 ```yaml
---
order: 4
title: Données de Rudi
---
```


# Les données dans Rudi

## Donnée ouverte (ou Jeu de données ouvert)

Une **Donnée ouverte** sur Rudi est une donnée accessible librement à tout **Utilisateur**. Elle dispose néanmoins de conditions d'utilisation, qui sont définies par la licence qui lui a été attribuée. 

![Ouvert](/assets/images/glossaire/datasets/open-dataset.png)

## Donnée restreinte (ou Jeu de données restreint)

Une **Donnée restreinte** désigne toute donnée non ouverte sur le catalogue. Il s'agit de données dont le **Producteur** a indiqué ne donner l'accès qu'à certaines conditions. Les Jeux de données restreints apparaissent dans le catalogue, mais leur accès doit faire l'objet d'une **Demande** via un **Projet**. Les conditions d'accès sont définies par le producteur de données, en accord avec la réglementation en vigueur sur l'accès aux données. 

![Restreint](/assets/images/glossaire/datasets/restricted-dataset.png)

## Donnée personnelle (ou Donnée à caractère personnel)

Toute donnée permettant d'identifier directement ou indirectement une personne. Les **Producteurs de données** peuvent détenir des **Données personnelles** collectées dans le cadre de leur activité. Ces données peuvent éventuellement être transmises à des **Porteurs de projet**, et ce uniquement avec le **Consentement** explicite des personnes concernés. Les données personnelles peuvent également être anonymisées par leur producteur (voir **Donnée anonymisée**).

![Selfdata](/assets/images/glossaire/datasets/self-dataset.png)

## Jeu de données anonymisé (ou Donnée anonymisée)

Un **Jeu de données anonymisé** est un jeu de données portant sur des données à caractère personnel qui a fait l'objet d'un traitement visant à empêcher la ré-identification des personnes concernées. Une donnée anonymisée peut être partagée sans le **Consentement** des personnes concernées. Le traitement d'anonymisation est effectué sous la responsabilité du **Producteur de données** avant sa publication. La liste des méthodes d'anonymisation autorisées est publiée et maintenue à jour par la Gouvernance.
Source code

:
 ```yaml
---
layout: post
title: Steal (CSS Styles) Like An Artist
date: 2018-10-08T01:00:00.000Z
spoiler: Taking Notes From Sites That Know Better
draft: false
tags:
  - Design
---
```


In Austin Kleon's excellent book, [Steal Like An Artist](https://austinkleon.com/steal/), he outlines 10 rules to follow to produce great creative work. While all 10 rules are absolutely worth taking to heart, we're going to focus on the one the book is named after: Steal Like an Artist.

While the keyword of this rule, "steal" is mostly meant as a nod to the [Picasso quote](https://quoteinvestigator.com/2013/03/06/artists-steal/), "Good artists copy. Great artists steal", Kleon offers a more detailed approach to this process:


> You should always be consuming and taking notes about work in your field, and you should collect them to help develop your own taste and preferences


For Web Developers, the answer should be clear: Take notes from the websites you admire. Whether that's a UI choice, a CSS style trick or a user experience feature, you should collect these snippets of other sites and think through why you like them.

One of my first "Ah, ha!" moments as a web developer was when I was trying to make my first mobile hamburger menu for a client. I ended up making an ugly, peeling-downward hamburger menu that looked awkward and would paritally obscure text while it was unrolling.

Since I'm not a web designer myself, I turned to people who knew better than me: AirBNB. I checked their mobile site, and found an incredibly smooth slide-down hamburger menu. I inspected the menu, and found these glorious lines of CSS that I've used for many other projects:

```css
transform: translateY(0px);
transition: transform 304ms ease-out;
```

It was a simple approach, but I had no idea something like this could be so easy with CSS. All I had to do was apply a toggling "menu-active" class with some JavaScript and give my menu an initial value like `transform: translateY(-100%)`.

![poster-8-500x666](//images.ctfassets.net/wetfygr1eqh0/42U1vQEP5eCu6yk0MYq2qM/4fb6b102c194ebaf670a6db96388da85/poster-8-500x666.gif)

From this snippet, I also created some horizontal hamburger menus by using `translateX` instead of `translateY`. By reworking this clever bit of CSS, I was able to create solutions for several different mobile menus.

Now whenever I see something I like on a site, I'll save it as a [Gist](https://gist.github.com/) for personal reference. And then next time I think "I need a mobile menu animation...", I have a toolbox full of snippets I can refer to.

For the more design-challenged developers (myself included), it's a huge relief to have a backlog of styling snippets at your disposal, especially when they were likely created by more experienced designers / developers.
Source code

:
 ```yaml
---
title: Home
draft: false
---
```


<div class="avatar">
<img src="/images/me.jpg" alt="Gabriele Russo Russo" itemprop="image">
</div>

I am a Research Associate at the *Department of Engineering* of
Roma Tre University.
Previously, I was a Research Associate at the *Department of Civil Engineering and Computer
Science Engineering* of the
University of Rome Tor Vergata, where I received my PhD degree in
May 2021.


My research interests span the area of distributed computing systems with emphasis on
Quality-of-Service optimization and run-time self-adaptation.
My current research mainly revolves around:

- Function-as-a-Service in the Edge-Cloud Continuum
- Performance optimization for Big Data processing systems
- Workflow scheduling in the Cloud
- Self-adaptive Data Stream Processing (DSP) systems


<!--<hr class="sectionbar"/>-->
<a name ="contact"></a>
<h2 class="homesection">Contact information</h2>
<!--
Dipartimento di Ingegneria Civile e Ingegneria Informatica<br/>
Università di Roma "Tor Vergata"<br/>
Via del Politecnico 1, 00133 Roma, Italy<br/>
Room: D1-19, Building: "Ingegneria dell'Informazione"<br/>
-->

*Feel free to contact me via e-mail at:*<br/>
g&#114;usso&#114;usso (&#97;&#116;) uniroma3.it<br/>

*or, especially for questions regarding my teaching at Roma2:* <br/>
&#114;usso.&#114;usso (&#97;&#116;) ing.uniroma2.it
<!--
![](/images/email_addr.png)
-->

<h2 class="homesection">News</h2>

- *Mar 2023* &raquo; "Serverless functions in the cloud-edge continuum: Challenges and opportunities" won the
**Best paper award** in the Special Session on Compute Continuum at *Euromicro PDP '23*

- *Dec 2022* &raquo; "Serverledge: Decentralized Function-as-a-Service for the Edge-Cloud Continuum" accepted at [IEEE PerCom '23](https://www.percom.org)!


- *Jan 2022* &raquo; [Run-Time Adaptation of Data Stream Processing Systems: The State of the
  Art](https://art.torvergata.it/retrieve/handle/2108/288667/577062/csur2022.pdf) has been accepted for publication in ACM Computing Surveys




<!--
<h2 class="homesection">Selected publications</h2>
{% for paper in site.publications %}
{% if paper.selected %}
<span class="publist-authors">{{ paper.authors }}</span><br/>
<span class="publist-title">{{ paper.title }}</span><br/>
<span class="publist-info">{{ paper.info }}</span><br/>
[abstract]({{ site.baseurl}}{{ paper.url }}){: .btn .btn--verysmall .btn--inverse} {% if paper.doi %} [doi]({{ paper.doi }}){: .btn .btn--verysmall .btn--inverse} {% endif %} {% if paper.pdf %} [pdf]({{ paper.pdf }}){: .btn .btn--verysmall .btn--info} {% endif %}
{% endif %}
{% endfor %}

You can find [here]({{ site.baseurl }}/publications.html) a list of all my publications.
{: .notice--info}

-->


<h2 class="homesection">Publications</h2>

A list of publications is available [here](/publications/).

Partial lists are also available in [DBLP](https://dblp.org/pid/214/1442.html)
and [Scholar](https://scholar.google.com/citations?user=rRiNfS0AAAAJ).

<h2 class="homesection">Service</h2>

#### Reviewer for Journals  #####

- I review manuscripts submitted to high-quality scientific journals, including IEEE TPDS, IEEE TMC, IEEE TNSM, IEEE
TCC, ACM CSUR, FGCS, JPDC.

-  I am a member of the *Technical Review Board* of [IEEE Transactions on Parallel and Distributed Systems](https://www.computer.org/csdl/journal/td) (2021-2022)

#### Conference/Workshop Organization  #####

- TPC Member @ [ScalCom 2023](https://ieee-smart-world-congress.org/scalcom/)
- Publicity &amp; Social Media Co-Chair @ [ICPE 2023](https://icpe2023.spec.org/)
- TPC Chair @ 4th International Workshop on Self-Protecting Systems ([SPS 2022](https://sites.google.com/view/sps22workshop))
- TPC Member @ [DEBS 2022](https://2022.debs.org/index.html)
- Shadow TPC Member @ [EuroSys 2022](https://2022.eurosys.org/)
-*-
(AIM OF THE EXERCISE) Find the word "html" in the records and pull out each line that has it.

(ANSWER SPACE)
You can find [here]({{ site.baseurl }}/publications.html) a list of all my publications.
Partial lists are also available in [DBLP](https://dblp.org/pid/214/1442.html)
- TPC Member @ [DEBS 2022](https://2022.debs.org/index.html)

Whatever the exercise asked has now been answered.